------ Source information ------
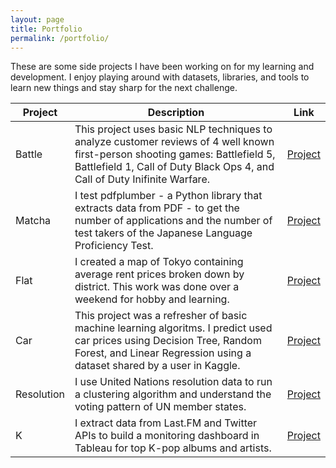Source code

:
 ```yaml
---
layout: page
title: Portfolio
permalink: /portfolio/
---
```


These are some side projects I have been working on for my learning and development. I enjoy playing around with datasets, libraries, and tools to learn new things and stay sharp for the next challenge.

| Project      | Description                                                                                                                                                                                                 | Link                             |
| ------------ | ----------------------------------------------------------------------------------------------------------------------------------------------------------------------------------------------------------- | -------------------------------- |
| Battle       | This project uses basic NLP techniques to analyze customer reviews of 4 well known first-person shooting games: Battlefield 5, Battlefield 1, Call of Duty Black Ops 4, and Call of Duty Inifinite Warfare. | [Project](../portfolio/PJBattle) |
| Matcha       | I test pdfplumber - a Python library that extracts data from PDF - to get the number of applications and the number of test takers of the Japanese Language Proficiency Test.                               | [Project](../portfolio/PJMatcha) |
| Flat         | I created a map of Tokyo containing average rent prices broken down by district. This work was done over a weekend for hobby and learning.                                                                  | [Project](../portfolio/PJFlat)   |
| Car          | This project was a refresher of basic machine learning algoritms. I predict used car prices using Decision Tree, Random Forest, and Linear Regression using a dataset shared by a user in Kaggle.           | [Project](../portfolio/PJCar)   |
| Resolution   | I use United Nations resolution data to run a clustering algorithm and understand the voting pattern of UN member states.                                                                                   | [Project](../portfolio/PJResolution)   |
| K            | I extract data from Last.FM and Twitter APIs to build a monitoring dashboard in Tableau for top K-pop albums and artists. | [Project](../portfolio/PJK)   
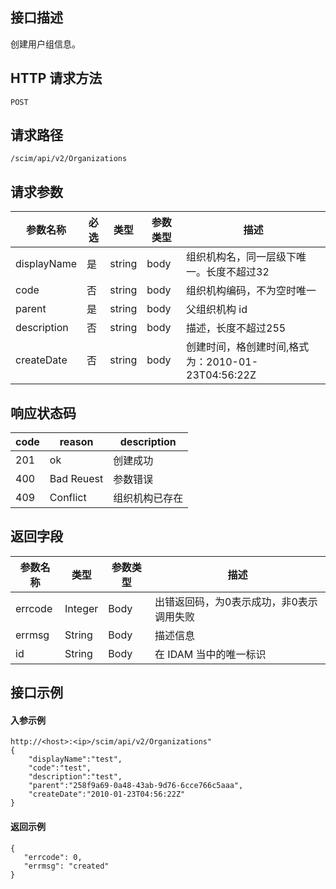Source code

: ## 接口描述
创建用户组信息。

## HTTP 请求方法
```
POST
```

## 请求路径
```
/scim/api/v2/Organizations
```


## 请求参数
| 参数名称    | 必选 | 类型   | 参数类型 | 描述                                              |
| ----------- | ---- | ------ | -------- | ------------------------------------------------- |
| displayName | 是   | string | body     | 组织机构名，同一层级下唯一。长度不超过32          |
| code        | 否   | string | body     | 组织机构编码，不为空时唯一                        |
| parent      | 是   | string | body     | 父组织机构 id                                     |
| description | 否   | string | body     | 描述，长度不超过255                               |
| createDate  | 否   | string | body     | 创建时间，格创建时间,格式为：2010-01-23T04:56:22Z |




## 响应状态码
| code | reason     | description    |
| ---- | ---------- | -------------- |
| 201  | ok         | 创建成功       |
| 400  | Bad Reuest | 参数错误       |
| 409  | Conflict   | 组织机构已存在 |


## 返回字段
| 参数名称 | 类型    | 参数类型 | 描述                                     |
| -------- | ------- | -------- | ---------------------------------------- |
| errcode  | Integer | Body     | 出错返回码，为0表示成功，非0表示调用失败 |
| errmsg   | String  | Body     | 描述信息                                 |
| id       | String  | Body     | 在 IDAM 当中的唯一标识                   |







##  接口示例
#### 入参示例
```
http://<host>:<ip>/scim/api/v2/Organizations"
{
	"displayName":"test",
	"code":"test",
	"description":"test",
	"parent":"258f9a69-0a48-43ab-9d76-6cce766c5aaa",
	"createDate":"2010-01-23T04:56:22Z"
}
```
#### 返回示例
```
{
   "errcode": 0,
   "errmsg": "created"
}
```




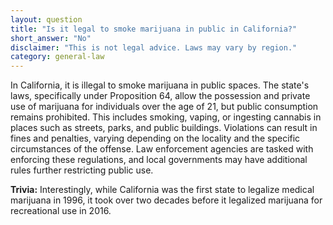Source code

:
 ```yaml
---
layout: question
title: "Is it legal to smoke marijuana in public in California?"
short_answer: "No"
disclaimer: "This is not legal advice. Laws may vary by region."
category: general-law
---
```

In California, it is illegal to smoke marijuana in public spaces. The state's laws, specifically under Proposition 64, allow the possession and private use of marijuana for individuals over the age of 21, but public consumption remains prohibited. This includes smoking, vaping, or ingesting cannabis in places such as streets, parks, and public buildings. Violations can result in fines and penalties, varying depending on the locality and the specific circumstances of the offense. Law enforcement agencies are tasked with enforcing these regulations, and local governments may have additional rules further restricting public use.

**Trivia:** Interestingly, while California was the first state to legalize medical marijuana in 1996, it took over two decades before it legalized marijuana for recreational use in 2016.
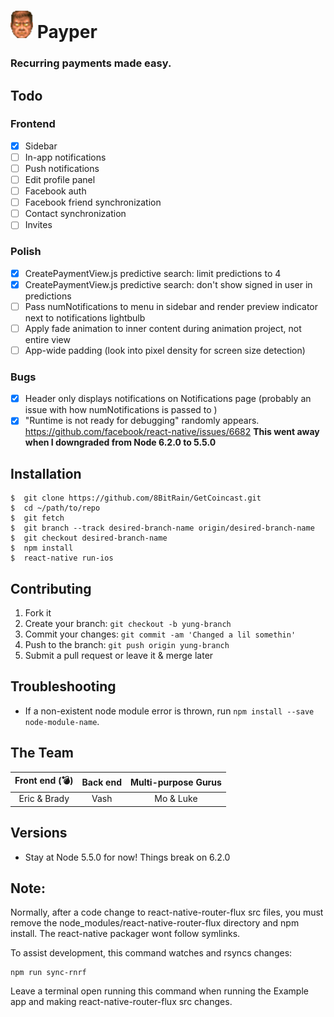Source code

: # ![](./godmode.png) **Payper**
### Recurring payments made easy.

## Todo

### Frontend
- [x] Sidebar
- [ ] In-app notifications
- [ ] Push notifications
- [ ] Edit profile panel
- [ ] Facebook auth
- [ ] Facebook friend synchronization
- [ ] Contact synchronization
- [ ] Invites

### Polish
- [X] CreatePaymentView.js predictive search: limit predictions to 4
- [X] CreatePaymentView.js predictive search: don't show signed in user in predictions
- [ ] Pass numNotifications to menu in sidebar and render preview indicator next to notifications lightbulb
- [ ] Apply fade animation to inner content during animation project, not entire view
- [ ] App-wide padding (look into pixel density for screen size detection)

### Bugs
- [X] Header only displays notifications on Notifications page (probably an
  issue with how numNotifications is passed to <Content />)
- [X] "Runtime is not ready for debugging" randomly appears.
  https://github.com/facebook/react-native/issues/6682
  **This went away when I downgraded from Node 6.2.0 to 5.5.0**

## Installation
```
$  git clone https://github.com/8BitRain/GetCoincast.git
$  cd ~/path/to/repo
$  git fetch
$  git branch --track desired-branch-name origin/desired-branch-name
$  git checkout desired-branch-name
$  npm install
$  react-native run-ios
```

## Contributing
1. Fork it
2. Create your branch: `git checkout -b yung-branch`
3. Commit your changes: `git commit -am 'Changed a lil somethin'`
4. Push to the branch: `git push origin yung-branch`
5. Submit a pull request or leave it & merge later

## Troubleshooting
* If a non-existent node module error is thrown, run `npm install --save node-module-name`.

## The Team
| Front end (💣)       | Back end  | Multi-purpose Gurus|
|:--------------------:|:---------:|:------------------:|
| Eric & Brady         | Vash      | Mo & Luke          |

## Versions
* Stay at Node 5.5.0 for now! Things break on 6.2.0

## Note:
Normally, after a code change to react-native-router-flux src files,
you must remove the node_modules/react-native-router-flux directory
and npm install.  The react-native packager wont follow symlinks.

To assist development, this command watches and rsyncs changes:

```
npm run sync-rnrf
```

Leave a terminal open running this command when running the Example
app and making react-native-router-flux src changes.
------
- Exercise directions
Report every line of the preceding listing where the string "createDate" occurs.

- Written response
| createDate  | 否   | string | body     | 创建时间，格创建时间,格式为：2010-01-23T04:56:22Z |
	"createDate":"2010-01-23T04:56:22Z"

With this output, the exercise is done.